Thursday, July 16, 2015

Sweet Potato + Pancetta Risotto

This is a 100% autumnal recipe, but when you're faced with a single aging sweet potato and an overflowing herb garden in the middle of July, you go with the flow. So feel free to wait until September to make this sweet and savory risotto, but I promise that your taste buds won't mind if you jump the gun like I did!

I use Alton Brown's recipe as my base for risotto; I think the key parts are sauteeing the rice with garlic and onion before adding liquid and combining the wine and broth from the beginning - this prevents all the flavor in the wine from cooking off by the time the risotto is done. And, in my experience, jasmine rice works just fine if you don't have arborio (aka when Trader Joe's has decided not to stock it that week).

So hold off for fall, or serve this up now with some seared scallops and farmers market veggies. Why wait?

Sweet Potato + Pancetta Risotto
makes 4 sides or 2 entree servings

  • 4 oz pancetta
  • 1 cup arborio rice
  • 3 cups + 2 Tbsp chicken broth
  • 1 cup white wine
  • 1 shallot, diced
  • 1 garlic clove, minced
  • 1 Tbsp olive oil
  • 1 large sweet potato
  • 1/4 cup grated parmesan cheese
  • 1 Tbsp fresh rosemary, chopped
  • 1 Tbsp fresh sage, chopped
  • Salt and pepper

In a saucepan over medium heat, combine white wine and 3 cups chicken broth. Heat to a simmer, then reduce heat to low and keep warm.

In a large sautee pan or Dutch oven over medium heat, cook pancetta, stirring occasionally until crispy. Remove with a slotted spatula and drain over paper towels; set aside.

In the same pan, heat olive oil (you may need more or less depending on how much fat was rendered from your pancetta). Add shallot and cook for 2 minutes, stirring frequently. Add garlic and cook for 1 minute, stirring so it doesn't burn. Add arborio rice and stir to coat with oil; sautee for 2-3 minutes.

With a ladle, add approximately 2 cups of the warm broth mixture to rice, so that rice is just covered. Cook over medium-low heat, stirring frequently, until liquid is absorbed, about 10 minutes. Add more liquid, until rice is just covered, and continue cooking and stirring. Repeat until all liquid is used - this usually takes 4 total additions of liquid. 

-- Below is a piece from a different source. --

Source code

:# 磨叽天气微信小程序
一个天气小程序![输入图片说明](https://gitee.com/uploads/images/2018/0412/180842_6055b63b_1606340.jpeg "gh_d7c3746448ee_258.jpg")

Meanwhile, poke holes in sweet potato and cook in microwave for 5-7 minutes, until soft. Slice in half and let sit until cool enough to handle. Scoop out the inside of the potato and mash it with 2 Tbsp chicken broth until smooth (I did this quickly in a glass measuring cup with an immersion blender to achieve a very smooth consistency). 

When rice has absorbed all liquid, it should be quite creamy. Add sweet potato puree, parmesan, rosemary, sage, cooked pancetta, and generous amounts of Kosher salt and pepper to taste (optional: reserve a bit of the pancetta and parmesan to use a garnish).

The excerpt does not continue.